John Adams wrote in a letter to his wife, "We have no government armed with the power capable of contending with human passions unbridled by morality and religion. . . . Our Constitution was made only for a moral and religious people. It is wholly inadequate to the government of any other."
Justice William O. Douglas wrote in a majority opinion of a Supreme Court case, "We are a religious people whose institutions presuppose a Supreme Being."
The Constitution guarantees our rights, but not our liberty. It is our religion under the providence of the God of the Bible that secures our liberty. Liberty is maintained by faith in powers greater than government, by living out God’s call to know the truth of freedom in God’s way of life.
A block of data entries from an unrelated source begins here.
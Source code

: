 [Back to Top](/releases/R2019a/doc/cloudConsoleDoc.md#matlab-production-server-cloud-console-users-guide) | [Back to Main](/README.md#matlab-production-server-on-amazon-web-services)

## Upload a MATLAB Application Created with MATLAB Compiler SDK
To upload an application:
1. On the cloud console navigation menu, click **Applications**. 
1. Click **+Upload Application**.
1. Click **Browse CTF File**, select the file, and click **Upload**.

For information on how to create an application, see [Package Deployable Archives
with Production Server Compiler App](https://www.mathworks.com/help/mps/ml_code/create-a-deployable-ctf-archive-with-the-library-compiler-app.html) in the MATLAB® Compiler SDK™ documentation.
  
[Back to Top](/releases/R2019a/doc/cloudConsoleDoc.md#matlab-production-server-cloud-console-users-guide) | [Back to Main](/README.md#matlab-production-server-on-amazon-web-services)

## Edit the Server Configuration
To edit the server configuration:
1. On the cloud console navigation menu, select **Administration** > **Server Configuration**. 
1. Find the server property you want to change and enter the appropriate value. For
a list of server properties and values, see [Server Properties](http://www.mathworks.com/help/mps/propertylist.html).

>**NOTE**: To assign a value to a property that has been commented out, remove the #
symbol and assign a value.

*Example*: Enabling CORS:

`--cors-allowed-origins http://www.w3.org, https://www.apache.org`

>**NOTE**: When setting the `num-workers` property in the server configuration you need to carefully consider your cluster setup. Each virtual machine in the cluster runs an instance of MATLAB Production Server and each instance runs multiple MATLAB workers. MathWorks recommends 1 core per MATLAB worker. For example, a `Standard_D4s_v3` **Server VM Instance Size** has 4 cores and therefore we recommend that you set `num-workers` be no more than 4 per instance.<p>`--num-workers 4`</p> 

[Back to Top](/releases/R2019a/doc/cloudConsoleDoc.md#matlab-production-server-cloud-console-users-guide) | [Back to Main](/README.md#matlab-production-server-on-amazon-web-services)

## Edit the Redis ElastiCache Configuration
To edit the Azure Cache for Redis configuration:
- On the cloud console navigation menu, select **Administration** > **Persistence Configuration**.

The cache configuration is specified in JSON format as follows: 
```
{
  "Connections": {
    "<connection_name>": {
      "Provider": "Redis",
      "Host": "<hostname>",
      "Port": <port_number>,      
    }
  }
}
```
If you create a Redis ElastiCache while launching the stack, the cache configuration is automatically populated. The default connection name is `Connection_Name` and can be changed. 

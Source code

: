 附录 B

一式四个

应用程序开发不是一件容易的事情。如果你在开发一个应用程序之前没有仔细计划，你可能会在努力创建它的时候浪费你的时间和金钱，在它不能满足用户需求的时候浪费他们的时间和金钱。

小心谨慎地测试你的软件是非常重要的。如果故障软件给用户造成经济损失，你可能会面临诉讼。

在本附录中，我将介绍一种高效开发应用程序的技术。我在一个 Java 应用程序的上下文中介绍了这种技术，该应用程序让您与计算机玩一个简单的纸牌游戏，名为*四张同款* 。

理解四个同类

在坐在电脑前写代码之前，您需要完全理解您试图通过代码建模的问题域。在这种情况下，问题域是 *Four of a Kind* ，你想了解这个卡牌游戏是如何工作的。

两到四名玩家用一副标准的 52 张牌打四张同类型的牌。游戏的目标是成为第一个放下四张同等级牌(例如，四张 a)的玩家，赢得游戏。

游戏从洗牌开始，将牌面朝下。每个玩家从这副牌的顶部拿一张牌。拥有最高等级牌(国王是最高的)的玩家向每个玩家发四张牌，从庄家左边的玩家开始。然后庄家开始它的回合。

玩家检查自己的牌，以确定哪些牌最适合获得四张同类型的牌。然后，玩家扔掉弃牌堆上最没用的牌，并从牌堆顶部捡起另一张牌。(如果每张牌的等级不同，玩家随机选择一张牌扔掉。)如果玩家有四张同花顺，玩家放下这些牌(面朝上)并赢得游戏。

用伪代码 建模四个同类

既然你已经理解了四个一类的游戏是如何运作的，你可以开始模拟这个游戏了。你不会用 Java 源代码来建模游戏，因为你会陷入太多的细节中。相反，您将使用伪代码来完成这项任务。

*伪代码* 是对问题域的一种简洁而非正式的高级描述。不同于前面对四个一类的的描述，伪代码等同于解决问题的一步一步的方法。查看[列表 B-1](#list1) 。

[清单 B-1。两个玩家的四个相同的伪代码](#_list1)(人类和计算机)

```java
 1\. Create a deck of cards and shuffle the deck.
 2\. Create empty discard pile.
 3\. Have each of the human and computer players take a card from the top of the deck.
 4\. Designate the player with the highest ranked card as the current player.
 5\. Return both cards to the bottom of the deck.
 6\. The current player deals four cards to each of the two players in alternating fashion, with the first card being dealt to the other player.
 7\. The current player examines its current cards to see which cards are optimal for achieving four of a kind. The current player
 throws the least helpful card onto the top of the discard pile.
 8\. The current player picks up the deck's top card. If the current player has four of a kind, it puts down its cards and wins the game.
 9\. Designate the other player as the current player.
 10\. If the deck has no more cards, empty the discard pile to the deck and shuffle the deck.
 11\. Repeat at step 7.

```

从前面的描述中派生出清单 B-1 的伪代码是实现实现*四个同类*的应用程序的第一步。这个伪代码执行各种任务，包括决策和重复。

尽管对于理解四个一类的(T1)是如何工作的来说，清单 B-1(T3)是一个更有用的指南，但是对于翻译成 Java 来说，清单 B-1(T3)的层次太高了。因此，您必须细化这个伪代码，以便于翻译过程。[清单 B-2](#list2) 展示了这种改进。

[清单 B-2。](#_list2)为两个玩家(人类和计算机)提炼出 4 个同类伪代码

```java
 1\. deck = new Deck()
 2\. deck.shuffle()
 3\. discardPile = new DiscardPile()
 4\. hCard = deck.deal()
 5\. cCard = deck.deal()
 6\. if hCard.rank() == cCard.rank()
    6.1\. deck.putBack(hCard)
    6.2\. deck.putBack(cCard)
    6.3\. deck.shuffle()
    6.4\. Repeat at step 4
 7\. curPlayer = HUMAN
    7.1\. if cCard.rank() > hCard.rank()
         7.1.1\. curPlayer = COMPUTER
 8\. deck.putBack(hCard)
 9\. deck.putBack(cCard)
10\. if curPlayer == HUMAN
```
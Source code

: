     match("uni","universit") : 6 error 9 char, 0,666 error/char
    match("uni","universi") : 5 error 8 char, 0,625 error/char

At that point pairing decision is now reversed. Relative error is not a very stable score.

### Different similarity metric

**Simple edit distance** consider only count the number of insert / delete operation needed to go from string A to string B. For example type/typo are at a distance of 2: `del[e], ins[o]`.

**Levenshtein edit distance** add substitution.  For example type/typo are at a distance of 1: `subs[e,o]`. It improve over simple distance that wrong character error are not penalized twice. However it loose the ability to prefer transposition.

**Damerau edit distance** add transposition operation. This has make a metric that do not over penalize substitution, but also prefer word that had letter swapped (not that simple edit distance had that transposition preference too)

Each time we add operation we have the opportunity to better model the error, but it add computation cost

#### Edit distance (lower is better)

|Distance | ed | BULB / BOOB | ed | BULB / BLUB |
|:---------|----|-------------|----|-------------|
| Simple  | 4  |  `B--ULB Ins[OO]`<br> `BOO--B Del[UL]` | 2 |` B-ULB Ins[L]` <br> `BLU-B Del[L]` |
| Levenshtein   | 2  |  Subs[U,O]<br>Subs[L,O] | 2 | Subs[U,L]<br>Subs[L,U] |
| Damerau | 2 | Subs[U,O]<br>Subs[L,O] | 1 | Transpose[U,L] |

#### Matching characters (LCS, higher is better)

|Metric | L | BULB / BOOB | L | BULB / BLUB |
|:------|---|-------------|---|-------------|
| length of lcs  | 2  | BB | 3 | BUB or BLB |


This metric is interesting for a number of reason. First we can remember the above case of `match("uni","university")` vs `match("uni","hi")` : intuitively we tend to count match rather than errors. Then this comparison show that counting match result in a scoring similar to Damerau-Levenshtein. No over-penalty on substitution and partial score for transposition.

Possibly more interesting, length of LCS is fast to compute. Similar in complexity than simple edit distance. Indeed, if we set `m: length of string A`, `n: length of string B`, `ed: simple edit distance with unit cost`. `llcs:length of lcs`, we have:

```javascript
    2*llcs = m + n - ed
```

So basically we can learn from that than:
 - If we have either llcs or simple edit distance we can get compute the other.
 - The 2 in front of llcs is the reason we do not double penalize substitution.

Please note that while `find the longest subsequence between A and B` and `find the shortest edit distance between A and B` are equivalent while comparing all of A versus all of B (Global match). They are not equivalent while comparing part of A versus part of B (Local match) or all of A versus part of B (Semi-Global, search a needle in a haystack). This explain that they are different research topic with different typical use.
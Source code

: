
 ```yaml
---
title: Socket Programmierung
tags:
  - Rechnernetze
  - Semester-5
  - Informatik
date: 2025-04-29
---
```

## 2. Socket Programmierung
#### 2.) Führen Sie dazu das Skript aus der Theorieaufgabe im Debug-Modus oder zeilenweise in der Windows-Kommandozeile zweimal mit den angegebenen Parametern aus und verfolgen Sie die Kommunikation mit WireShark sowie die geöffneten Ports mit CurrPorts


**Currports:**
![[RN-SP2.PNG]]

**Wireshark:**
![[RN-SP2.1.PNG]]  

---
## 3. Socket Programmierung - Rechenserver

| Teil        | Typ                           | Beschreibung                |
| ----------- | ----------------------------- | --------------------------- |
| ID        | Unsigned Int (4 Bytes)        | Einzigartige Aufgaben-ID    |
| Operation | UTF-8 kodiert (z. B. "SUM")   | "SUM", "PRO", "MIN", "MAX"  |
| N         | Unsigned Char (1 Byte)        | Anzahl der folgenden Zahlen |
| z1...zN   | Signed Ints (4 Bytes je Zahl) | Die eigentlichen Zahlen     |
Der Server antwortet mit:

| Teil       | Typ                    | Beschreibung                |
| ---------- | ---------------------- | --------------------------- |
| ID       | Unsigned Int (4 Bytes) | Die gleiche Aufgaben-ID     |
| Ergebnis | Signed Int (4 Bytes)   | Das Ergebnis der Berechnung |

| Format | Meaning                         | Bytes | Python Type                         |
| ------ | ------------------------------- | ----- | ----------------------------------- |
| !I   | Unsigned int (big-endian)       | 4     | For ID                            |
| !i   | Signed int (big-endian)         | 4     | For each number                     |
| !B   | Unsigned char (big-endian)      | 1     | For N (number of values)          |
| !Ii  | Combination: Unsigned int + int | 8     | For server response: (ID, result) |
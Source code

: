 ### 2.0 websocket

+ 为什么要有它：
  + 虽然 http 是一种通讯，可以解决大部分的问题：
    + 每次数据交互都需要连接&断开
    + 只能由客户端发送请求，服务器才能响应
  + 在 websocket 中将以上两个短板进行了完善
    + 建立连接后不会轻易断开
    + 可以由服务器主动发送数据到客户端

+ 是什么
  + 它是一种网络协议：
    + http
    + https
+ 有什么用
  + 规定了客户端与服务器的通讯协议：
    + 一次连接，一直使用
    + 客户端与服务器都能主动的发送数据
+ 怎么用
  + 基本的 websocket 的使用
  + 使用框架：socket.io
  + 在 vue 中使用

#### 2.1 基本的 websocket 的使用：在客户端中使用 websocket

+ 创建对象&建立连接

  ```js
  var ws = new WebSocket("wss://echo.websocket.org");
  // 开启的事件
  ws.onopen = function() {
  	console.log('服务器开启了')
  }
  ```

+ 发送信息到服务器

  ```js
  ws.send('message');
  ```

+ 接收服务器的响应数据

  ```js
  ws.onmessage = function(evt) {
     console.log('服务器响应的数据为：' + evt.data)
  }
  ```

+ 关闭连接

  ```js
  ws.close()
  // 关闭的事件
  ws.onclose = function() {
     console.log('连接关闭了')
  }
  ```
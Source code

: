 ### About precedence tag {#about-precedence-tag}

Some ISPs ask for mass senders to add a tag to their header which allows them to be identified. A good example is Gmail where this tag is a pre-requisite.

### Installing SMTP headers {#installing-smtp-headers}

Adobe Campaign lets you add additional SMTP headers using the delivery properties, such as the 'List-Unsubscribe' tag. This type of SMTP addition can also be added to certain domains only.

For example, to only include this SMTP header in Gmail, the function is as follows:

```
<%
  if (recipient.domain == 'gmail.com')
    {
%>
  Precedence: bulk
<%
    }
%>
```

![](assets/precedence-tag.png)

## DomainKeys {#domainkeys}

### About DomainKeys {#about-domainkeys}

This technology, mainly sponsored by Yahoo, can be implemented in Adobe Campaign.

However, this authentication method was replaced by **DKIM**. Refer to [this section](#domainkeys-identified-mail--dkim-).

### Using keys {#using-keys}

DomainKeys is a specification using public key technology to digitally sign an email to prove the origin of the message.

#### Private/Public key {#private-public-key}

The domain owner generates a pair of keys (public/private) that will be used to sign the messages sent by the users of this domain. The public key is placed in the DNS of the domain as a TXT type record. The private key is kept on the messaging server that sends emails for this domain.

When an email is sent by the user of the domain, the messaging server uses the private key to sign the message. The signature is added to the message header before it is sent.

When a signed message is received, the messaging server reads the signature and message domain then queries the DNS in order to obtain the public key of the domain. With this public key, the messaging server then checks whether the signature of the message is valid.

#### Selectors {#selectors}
When we make government the object of our faith, when we decide that our liberty depends on government, we will live under political bondage.
Various commentators of the American religious scene point out that America is becoming less and less religious. A lower percentage of Americans regularly attend church or synagogue than in past times.
But the fact is that Americans are still just as religious as before, it's just not Jewish or Christian religion they are practicing. Increasing numbers of people are turning to forms of spirituality that are private and personal, not public and social. These forms of religion are, at their base, selfish and self‑centered. While this is certainly their right, I fear that over time the obligations of freedom will be ignored, and the justice of our freedom will be degraded. Self‑centered persons do not prosper, and neither do self‑centered societies or nations. Paul warned the Galatian Christians (Gal 5:13‑14):

13 For you were called to freedom, brothers and sisters; only do not use your freedom as an opportunity for self‑indulgence . . . For the whole law is summed up in a single commandment, "You shall love your neighbor as yourself."                                                          
Freedom is God's will. Certain rights are God‑given and cannot be rightfully denied by human authority. God's gift of freedom carries the obligation to live godly lives under his guidance and to love our neighbor as ourselves. Our rights and our obligations reinforce one another, guard one another, preserve one another. Together they comprise our freedom.